> _What to do_
State how many lines in the entries below include the string "speed", and give nothing beyond that number.

─── Supplied entries ───

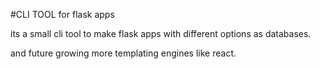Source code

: #CLI TOOL for flask apps

its a small cli tool to make flask apps with different options as databases.

and future growing more templating engines like react.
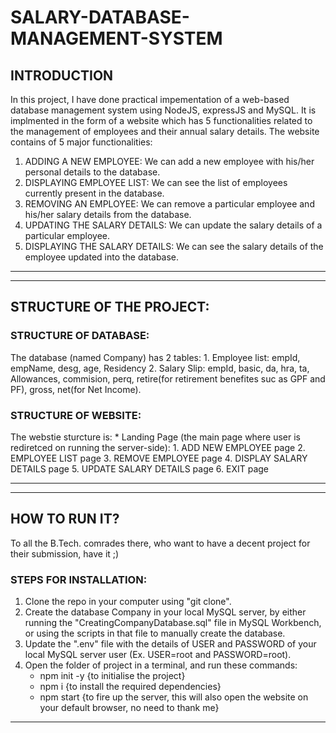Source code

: # SALARY-DATABASE-MANAGEMENT-SYSTEM
## INTRODUCTION
  In this project, I have done practical impementation of a web-based database management system using NodeJS, expressJS and MySQL. It is implmented in the form of a website which has 5 functionalities related to the management of employees and their annual salary details. The website contains of 5 major functionalities:
  1. ADDING A NEW EMPLOYEE: We can add a new employee with his/her personal details to the database.
  2. DISPLAYING EMPLOYEE LIST: We can see the list of employees currently present in the database.
  3. REMOVING AN EMPLOYEE: We can remove a particular employee and his/her salary details from the database.
  4. UPDATING THE SALARY DETAILS: We can update the salary details of a particular employee.
  5. DISPLAYING THE SALARY DETAILS: We can see the salary details of the employee updated into the database.

***
***

## STRUCTURE OF THE PROJECT:
  ### STRUCTURE OF DATABASE:
  The database (named Company) has 2 tables:
    1. Employee list: empId, empName, desg, age, Residency
    2. Salary Slip: empId, basic, da, hra, ta, Allowances, commision, perq, retire(for retirement benefites suc as GPF and PF), gross, net(for Net Income).
  
  ### STRUCTURE OF WEBSITE:
  The webstie sturcture is:
    * Landing Page (the main page where user is rediretced on running the server-side):
     1. ADD NEW EMPLOYEE page
     2. EMPLOYEE LIST page
     3. REMOVE EMPLOYEE page
     4. DISPLAY SALARY DETAILS page
     5. UPDATE SALARY DETAILS page
     6. EXIT page
  
  ***
  ***
  
  ## HOW TO RUN IT?
   To all the B.Tech. comrades there, who want to have a decent project for their submission, have it ;)
   
   ### STEPS FOR INSTALLATION:
   1. Clone the repo in your computer using "git clone".
   2. Create the database Company in your local MySQL server, by either running the "CreatingCompanyDatabase.sql" file in MySQL Workbench, or using the scripts in that file to manually create the database.
   3. Update the ".env" file with the details of USER and PASSWORD of your local MySQL server user (Ex. USER=root and PASSWORD=root).
   4. Open the folder of project in a terminal, and run these commands:
      * npm init -y {to initialise the project}
      * npm i {to install the required dependencies}
      * npm start {to fire up the server, this will also open the website on your default browser, no need to thank me} 
  
 ***
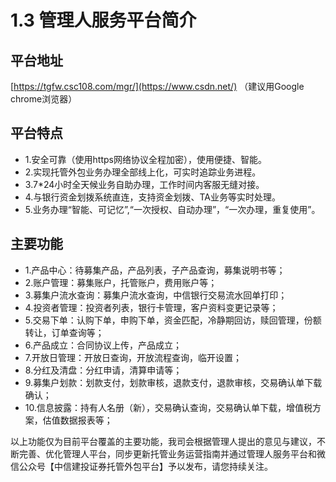 # 1.3 管理人服务平台简介
## <i class="hicon lb0"></i>平台地址

[https://tgfw.csc108.com/mgr/](https://www.csdn.net/) （建议用Google chrome浏览器）

## <i class="hicon lb0"></i>平台特点
- 1.安全可靠（使用https网络协议全程加密），使用便捷、智能。
- 2.实现托管外包业务办理全部线上化，可实时追踪业务进程。
- 3.7*24小时全天候业务自助办理，工作时间内客服无缝对接。
- 4.与银行资金划拨系统直连，支持资金划拨、TA业务等实时处理。
- 5.业务办理“智能、可记忆”,“一次授权、自动办理”，“一次办理，重复使用”。

## <i class="hicon lb0"></i>主要功能
- 1.产品中心：待募集产品，产品列表，子产品查询，募集说明书等；
- 2.账户管理：募集账户，托管账户，费用账户等；
- 3.募集户流水查询：募集户流水查询，中信银行交易流水回单打印；
- 4.投资者管理：投资者列表，银行卡管理，客户资料变更记录等；
- 5.交易下单：认购下单，申购下单，资金匹配，冷静期回访，赎回管理，份额转让，订单查询等；
- 6.产品成立：合同协议上传，产品成立；
- 7.开放日管理：开放日查询，开放流程查询，临开设置；
- 8.分红及清盘：分红申请，清算申请等；
- 9.募集户划款：划款支付，划款审核，退款支付，退款审核，交易确认单下载确认；
- 10.信息披露：持有人名册（新），交易确认查询，交易确认单下载，增值税方案，估值数据报表等；

以上功能仅为目前平台覆盖的主要功能，我司会根据管理人提出的意见与建议，不断完善、优化管理人平台，同步更新托管业务运营指南并通过管理人服务平台和微信公众号【中信建投证券托管外包平台】予以发布，请您持续关注。
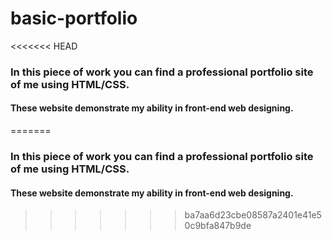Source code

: # basic-portfolio
<<<<<<< HEAD
### In this piece of work you can find a professional portfolio site of me using HTML/CSS.
#### These website demonstrate my ability in front-end web designing.
=======
### In this piece of work you can find a professional portfolio site of me using **HTML/CSS**.
#### These website demonstrate my ability in **front-end** web designing.
>>>>>>> ba7aa6d23cbe08587a2401e41e50c9bfa847b9de

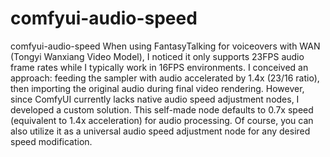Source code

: # comfyui-audio-speed
comfyui-audio-speed
When using FantasyTalking for voiceovers with WAN (Tongyi Wanxiang Video Model), I noticed it only supports 23FPS audio frame rates while I typically work in 16FPS environments. I conceived an approach: feeding the sampler with audio accelerated by 1.4x (23/16 ratio), then importing the original audio during final video rendering. However, since ComfyUI currently lacks native audio speed adjustment nodes, I developed a custom solution. This self-made node defaults to 0.7x speed (equivalent to 1.4x acceleration) for audio processing.
Of course, you can also utilize it as a universal audio speed adjustment node for any desired speed modification.
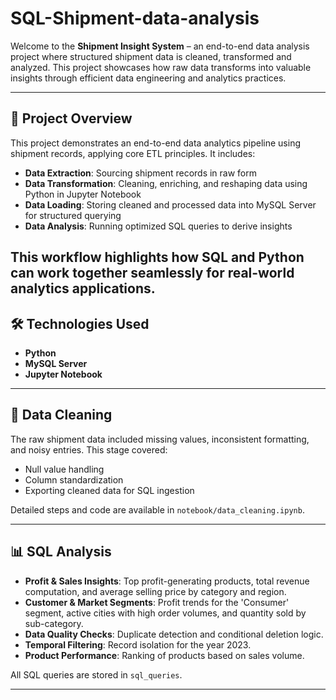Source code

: # SQL-Shipment-data-analysis

Welcome to the **Shipment Insight System** – an end-to-end data analysis project where structured shipment data is cleaned, transformed and analyzed. This project showcases how raw data transforms into valuable insights through efficient data engineering and analytics practices.

---

## 🚀 Project Overview


This project demonstrates an end-to-end data analytics pipeline using shipment records, applying core ETL principles. It includes:

- **Data Extraction**: Sourcing shipment records in raw form  
- **Data Transformation**: Cleaning, enriching, and reshaping data using Python in Jupyter Notebook  
- **Data Loading**: Storing cleaned and processed data into MySQL Server for structured querying  
- **Data Analysis**: Running optimized SQL queries to derive insights

This workflow highlights how SQL and Python can work together seamlessly for real-world analytics applications.
---

## 🛠️ Technologies Used

- **Python**
- **MySQL Server**
- **Jupyter Notebook**

---

## 🧹 Data Cleaning

The raw shipment data included missing values, inconsistent formatting, and noisy entries. This stage covered:
- Null value handling
- Column standardization
- Exporting cleaned data for SQL ingestion

Detailed steps and code are available in `notebook/data_cleaning.ipynb`.

---

## 📊 SQL Analysis

- **Profit & Sales Insights**: Top profit-generating products, total revenue computation, and average selling price by category and region.
- **Customer & Market Segments**: Profit trends for the 'Consumer' segment, active cities with high order volumes, and quantity sold by sub-category.
- **Data Quality Checks**: Duplicate detection and conditional deletion logic.
- **Temporal Filtering**: Record isolation for the year 2023.
- **Product Performance**: Ranking of products based on sales volume.

All SQL queries are stored in `sql_queries`.

---
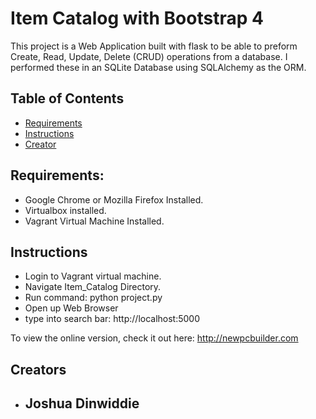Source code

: # Item Catalog with Bootstrap 4

This project is a Web Application built with flask to be able to preform Create, Read, Update,
Delete (CRUD) operations from a database.  I performed these in an SQLite Database
using SQLAlchemy as the ORM.

## Table of Contents

* [Requirements](#requirements)
* [Instructions](#instructions)
* [Creator](#creators)

## Requirements:
  * Google Chrome or Mozilla Firefox Installed.
  * Virtualbox installed.
  * Vagrant Virtual Machine Installed.

## Instructions

* Login to Vagrant virtual machine.
* Navigate Item_Catalog Directory.
* Run command: python project.py
* Open up Web Browser
* type into search bar: http://localhost:5000

To view the online version, check it out here:
http://newpcbuilder.com

## Creators

* Joshua Dinwiddie
    -
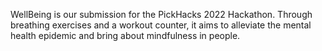 WellBeing is our submission for the PickHacks 2022 Hackathon. Through breathing exercises and a workout counter, it aims to alleviate the mental health epidemic and bring about mindfulness in people.

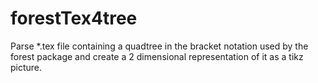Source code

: # forestTex4tree
Parse *.tex file containing a quadtree in the bracket notation used by the forest package and create a 2 dimensional representation of it as a tikz picture.
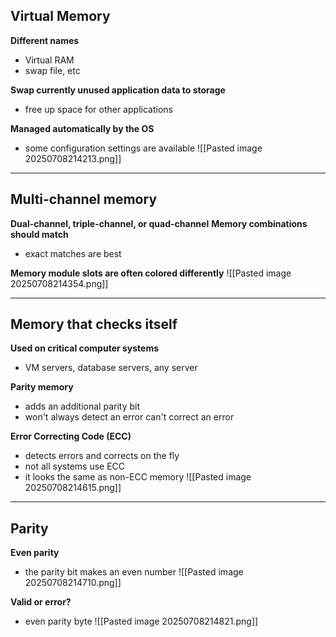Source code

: ## Virtual Memory
**Different names**
- Virtual RAM
- swap file, etc

**Swap currently unused application data to storage**
- free up space for other applications

**Managed automatically by the OS**
- some configuration settings are available 
![[Pasted image 20250708214213.png]]

---
## Multi-channel memory 
**Dual-channel, triple-channel, or quad-channel**
**Memory combinations should match**
- exact matches are best

**Memory module slots are often colored differently**
![[Pasted image 20250708214354.png]]

---
## Memory that checks itself 
**Used on critical computer systems**
- VM servers, database servers, any server 

**Parity memory**
- adds an additional parity bit 
- won't always detect an error can't correct an error 

**Error Correcting Code (ECC)**
- detects errors and corrects on the fly 
- not all systems use ECC
- it looks the same as non-ECC memory 
![[Pasted image 20250708214615.png]]

---
## Parity 
**Even parity**
- the parity bit makes an even number 
![[Pasted image 20250708214710.png]]

**Valid or error?**
- even parity byte
![[Pasted image 20250708214821.png]]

───

> _Exercise output_
4